13 Oktober 2009

Die verstrickte Dienstagsfrage 42/2009

Das Wollschaf fragt heute:

Die Bezahlung, wenn man für Geld strickt, ist allgemein sehr gering, ebenso wenn man Selbstgestricktes verkauft: Der Lohn, umgerechnet auf die Stunde ist lächerlich. Gesetzt den Fall, man würde für das Stricken anständig bezahlt werden - würdest Du dann Deinen Beruf wechseln und professionelle Auftragsstrickerin werden? Falls nein, warum nicht?

Ich glaub schon. Allerdings dürfte 8 Stunden tägliches Stricken auch recht anstrengend sein für Gelenke und Sehnen....

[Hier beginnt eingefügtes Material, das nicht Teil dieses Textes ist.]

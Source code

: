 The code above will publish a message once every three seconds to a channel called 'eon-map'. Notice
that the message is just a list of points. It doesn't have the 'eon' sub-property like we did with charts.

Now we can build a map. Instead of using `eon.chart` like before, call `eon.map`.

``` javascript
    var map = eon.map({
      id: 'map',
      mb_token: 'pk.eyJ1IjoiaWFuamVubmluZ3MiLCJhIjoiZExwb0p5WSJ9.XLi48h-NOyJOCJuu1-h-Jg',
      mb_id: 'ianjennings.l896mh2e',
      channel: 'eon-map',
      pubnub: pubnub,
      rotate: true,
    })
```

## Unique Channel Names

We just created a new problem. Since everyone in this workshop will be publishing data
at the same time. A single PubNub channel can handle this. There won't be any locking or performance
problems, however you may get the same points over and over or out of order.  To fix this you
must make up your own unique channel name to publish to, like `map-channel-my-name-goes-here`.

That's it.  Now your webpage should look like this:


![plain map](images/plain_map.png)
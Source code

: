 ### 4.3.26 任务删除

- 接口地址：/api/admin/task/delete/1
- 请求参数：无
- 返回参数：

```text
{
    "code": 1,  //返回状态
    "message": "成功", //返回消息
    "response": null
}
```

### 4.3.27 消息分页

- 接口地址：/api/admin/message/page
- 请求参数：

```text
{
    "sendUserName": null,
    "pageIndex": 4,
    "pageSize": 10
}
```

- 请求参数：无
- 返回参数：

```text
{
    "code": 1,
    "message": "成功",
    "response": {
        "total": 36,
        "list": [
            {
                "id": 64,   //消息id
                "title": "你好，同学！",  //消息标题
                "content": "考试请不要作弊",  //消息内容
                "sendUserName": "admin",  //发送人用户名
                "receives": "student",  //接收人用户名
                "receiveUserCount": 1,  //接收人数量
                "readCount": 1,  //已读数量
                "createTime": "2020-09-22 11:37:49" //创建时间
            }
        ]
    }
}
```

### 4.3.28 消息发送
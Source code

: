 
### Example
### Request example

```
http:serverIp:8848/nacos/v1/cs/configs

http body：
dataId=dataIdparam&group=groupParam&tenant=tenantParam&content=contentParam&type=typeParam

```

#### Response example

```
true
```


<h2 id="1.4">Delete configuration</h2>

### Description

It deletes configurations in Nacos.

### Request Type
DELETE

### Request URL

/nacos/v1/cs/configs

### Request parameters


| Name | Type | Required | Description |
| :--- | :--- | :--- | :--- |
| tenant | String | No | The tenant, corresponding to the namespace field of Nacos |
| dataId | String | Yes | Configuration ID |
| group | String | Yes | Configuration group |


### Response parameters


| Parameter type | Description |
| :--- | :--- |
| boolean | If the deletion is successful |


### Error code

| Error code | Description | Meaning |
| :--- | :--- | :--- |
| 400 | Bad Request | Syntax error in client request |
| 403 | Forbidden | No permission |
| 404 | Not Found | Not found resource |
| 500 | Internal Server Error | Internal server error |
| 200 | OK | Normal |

Nachtrag, nachdem ich diverse Beiträge von anderen gelesen habe:
also da sind schon einige wenns dabei: wenn es anständig bezahlt würde, wenn es die Sehnen mitmachen, wenn kein wirklicher Termindruck wäre, wenn ich nicht ständig Poly stricken müßte, wenn immer genug Aufträge da wären......
Und natürlich, wenn es genug Leute gäbe die dann auch diesen anständigen Lohn bezahlen können. Ich hab auch schon mal überlegt: wenn ich einen Pulli für (mindestens) 3000€ (Gruß an Tichiro) verkaufen könnte, würde ich pro Monat einen Pulli stricken (zeitlich gut machbar) und könnte davon leben *träum* und hätte immer noch Zeit um für mich selber zu stricken.

Fazit: zu viele Wenns um es Wirklichkeit werden zu lassen.